When I switched to use a regular Gigabit LAN port, the GT-AX11000 still did quite well. It averaged some 90 MB/s for writing and some 112 MB/s for reading.
At these speeds, you can probably use the router as a NAS server. Keep in mind, though, when you use the USB ports in USB 3.0 mode (fast), they might adversely interfere with the router’s 2.4GHz Wi-Fi performance. To avoid that, you can use them in the USB 2.0 mode, which caps at some 35 MB/s. So, if you want to enjoy network storage, it’s a good idea to get a real NAS server instead.
The GT-AX11000 is not perfect. Here are a few things to keep in mind.
- Long boot time, buggy firmware: Other than the speed issues above, the GT-AX11000 can sometimes — not consistently — take quite a long time to apply specific changes that require a reboot. For example, when I changed its Wi-Fi settings, the router took almost five minutes before the wireless network become available again. Generally, it’s good to give it some time before you think something is wrong. Overall, the router seems buggy though to the point that causes concerns.
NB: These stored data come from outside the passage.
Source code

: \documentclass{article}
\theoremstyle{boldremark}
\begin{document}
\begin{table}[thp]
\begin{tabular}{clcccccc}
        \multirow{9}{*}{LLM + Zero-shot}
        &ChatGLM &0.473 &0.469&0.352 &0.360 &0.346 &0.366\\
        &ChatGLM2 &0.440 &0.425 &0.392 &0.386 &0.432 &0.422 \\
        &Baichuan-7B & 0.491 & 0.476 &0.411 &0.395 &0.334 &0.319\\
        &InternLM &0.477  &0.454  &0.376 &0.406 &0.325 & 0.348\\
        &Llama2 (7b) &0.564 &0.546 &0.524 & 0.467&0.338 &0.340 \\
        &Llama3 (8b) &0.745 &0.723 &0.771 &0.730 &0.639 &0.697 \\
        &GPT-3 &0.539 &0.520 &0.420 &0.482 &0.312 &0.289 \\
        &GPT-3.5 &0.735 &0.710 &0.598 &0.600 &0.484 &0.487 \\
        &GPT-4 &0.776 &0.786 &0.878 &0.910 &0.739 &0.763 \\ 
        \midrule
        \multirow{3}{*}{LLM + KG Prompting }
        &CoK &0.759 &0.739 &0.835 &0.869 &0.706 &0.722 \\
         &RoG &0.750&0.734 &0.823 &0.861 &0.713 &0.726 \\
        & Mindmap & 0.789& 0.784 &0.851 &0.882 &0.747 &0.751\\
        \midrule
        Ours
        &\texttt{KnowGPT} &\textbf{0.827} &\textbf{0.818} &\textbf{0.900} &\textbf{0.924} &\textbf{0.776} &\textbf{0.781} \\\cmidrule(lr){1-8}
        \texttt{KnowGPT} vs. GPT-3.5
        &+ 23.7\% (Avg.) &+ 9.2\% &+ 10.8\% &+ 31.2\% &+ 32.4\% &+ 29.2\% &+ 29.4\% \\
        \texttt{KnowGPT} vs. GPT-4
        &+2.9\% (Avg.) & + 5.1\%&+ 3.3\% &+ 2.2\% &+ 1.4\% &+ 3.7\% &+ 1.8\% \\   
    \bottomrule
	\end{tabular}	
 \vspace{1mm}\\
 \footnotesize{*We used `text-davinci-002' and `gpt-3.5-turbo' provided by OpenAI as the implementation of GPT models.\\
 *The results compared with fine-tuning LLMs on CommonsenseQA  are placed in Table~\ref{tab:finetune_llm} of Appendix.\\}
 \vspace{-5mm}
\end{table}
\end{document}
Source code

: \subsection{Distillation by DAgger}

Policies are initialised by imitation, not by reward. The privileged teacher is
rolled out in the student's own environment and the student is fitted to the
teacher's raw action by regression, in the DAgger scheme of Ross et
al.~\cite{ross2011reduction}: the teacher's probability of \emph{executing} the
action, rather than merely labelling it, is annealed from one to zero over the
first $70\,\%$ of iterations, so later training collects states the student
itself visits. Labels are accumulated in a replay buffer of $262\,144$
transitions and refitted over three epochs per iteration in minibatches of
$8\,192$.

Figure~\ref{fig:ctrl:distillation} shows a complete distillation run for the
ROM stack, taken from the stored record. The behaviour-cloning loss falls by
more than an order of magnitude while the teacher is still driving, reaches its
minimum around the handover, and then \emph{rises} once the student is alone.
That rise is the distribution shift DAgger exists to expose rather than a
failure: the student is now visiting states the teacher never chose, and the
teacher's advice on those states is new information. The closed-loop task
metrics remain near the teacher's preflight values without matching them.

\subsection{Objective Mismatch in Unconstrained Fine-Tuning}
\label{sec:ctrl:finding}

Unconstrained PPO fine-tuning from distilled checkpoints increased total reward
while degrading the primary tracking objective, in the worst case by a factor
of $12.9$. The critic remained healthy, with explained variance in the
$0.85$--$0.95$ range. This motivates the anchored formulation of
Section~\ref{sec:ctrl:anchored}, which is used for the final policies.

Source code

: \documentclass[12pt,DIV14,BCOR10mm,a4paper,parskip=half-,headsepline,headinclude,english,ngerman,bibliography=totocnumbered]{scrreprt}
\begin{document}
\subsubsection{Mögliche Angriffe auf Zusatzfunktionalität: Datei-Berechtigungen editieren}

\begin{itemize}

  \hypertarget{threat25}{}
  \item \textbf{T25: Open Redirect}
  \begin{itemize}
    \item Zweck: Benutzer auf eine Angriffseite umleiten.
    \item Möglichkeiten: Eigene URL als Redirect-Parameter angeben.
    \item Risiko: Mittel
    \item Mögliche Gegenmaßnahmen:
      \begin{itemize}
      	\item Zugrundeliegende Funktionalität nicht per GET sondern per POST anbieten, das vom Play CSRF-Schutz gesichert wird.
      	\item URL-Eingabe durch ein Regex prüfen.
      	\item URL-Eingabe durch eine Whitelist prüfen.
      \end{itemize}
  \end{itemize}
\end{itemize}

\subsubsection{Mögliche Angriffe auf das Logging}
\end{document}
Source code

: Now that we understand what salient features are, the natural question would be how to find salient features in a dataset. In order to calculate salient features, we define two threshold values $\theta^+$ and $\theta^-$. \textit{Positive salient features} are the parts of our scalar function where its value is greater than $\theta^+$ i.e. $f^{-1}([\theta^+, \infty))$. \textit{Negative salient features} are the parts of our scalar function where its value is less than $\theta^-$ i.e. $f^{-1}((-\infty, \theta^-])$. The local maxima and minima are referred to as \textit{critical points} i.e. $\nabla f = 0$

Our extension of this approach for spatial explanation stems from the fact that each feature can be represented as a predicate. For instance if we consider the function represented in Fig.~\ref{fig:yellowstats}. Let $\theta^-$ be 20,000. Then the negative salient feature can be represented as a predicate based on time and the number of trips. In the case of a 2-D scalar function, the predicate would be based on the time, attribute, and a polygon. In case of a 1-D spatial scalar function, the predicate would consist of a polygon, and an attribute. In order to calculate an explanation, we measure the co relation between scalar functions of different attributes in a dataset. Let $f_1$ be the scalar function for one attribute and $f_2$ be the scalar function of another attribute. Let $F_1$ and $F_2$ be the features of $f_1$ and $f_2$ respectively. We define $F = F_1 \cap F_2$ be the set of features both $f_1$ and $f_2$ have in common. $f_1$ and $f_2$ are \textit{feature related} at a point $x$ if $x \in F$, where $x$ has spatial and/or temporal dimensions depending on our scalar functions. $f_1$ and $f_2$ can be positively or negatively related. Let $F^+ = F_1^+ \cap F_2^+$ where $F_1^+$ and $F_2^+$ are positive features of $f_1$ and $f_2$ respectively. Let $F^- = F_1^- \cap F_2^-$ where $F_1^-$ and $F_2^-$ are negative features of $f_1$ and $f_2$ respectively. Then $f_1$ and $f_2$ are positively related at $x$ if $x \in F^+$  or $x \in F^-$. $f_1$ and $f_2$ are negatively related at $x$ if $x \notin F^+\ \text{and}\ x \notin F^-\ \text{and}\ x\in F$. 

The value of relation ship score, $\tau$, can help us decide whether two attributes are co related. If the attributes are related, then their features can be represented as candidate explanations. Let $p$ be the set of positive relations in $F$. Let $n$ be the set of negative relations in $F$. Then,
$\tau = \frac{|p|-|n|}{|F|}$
- Only four LAN ports: That’s an average amount, but compared to the GT-AC5300, it’s a 50% reduction. Yes, the GT-AX11000 does have an extra 2.5Gbps port. But that means it still has three fewer LAN ports than its older brother.
- SMBv1 required for the NAS feature: When hosting an external drive, the router’s NAS function only works with SMB version 1, which is old and not secure.
- Not wall mountable: The router is enormous, and the fact that you can’t mount it means it’s going to be tough to find a place to put it.
- No support for WPA3: Like the case of the RT-AX88U, the GT-AX11000 doesn’t currently support WPA3 — this might change with future firmware updates. Considering the majority of clients on the market don’t support this new encryption method yet, this is not a huge deal.
With Wi-Fi 6 clients still scarce, the new Asus ROG Rapture GT-AX11000 is not a must-have. It will take a while before more clients are readily available, and the Wi-Fi standard itself gets to the current popularity of Wi-Fi 5. So generally, you should wait before upgrading to Wi-Fi 6. The GT-AX11000 will get better with new firmware anyway.
However, if you’re a hardcore gamer, the GT-AX11000 delivers a lot more than just fast Wi-Fi speeds. Among other things, its excellent support for online gaming and the well-deserved bragging right it brings will make the hefty investment worthwhile.